REQUIREMENT
Among the entries, find the lines with the string "remain" and copy them.

START TASK INPUT

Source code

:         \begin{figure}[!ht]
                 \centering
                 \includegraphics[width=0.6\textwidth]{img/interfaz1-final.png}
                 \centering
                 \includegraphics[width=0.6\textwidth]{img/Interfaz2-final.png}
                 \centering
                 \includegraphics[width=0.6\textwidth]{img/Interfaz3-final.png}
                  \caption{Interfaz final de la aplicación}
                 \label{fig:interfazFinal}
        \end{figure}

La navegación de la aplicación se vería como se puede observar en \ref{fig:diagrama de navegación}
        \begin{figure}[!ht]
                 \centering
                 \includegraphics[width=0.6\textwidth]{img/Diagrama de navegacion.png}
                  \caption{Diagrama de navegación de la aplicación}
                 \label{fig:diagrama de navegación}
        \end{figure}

END TASK INPUT
START TASK INPUT

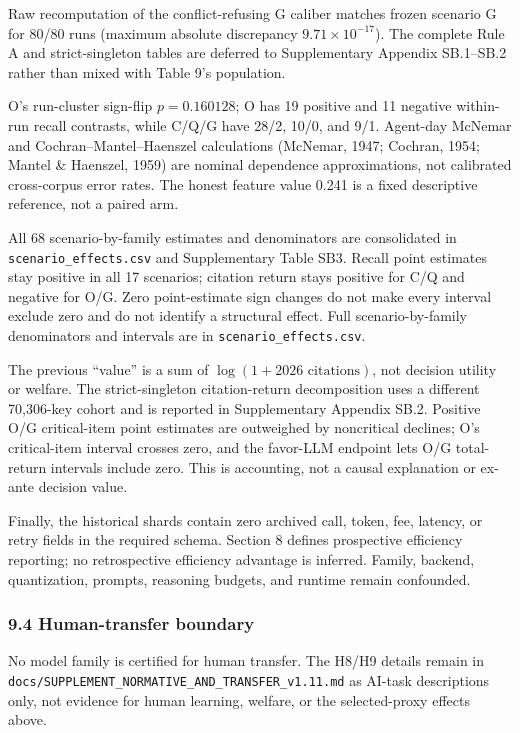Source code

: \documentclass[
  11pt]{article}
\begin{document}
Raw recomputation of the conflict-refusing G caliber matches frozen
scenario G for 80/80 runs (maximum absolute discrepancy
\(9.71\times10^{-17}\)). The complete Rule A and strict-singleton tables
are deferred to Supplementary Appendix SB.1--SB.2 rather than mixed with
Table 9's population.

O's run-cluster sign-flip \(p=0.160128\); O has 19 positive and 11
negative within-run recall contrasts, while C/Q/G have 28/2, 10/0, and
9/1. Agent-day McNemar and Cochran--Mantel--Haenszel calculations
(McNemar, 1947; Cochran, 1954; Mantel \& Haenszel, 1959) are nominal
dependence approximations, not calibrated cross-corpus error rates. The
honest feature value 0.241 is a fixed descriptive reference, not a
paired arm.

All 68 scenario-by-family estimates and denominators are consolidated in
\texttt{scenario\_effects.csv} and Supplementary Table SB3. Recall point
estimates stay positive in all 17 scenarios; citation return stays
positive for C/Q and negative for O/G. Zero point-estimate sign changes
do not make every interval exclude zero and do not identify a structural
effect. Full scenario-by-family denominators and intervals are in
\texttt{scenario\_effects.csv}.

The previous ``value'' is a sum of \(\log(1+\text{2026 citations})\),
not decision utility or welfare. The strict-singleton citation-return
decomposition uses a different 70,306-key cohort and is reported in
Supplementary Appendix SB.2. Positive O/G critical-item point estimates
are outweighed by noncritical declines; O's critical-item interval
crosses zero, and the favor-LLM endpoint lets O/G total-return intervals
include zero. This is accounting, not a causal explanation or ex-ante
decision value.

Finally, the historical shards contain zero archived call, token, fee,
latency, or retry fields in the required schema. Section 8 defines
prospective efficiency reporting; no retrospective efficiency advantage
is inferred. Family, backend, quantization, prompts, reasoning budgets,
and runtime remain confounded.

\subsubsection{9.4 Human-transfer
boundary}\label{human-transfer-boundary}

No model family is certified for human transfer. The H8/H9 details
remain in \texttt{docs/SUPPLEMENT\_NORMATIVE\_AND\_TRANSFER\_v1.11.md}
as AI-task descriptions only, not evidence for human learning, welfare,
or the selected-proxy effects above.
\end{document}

END TASK INPUT

RESULT OF THIS TASK
and runtime remain confounded.
remain in \texttt{docs/SUPPLEMENT\_NORMATIVE\_AND\_TRANSFER\_v1.11.md}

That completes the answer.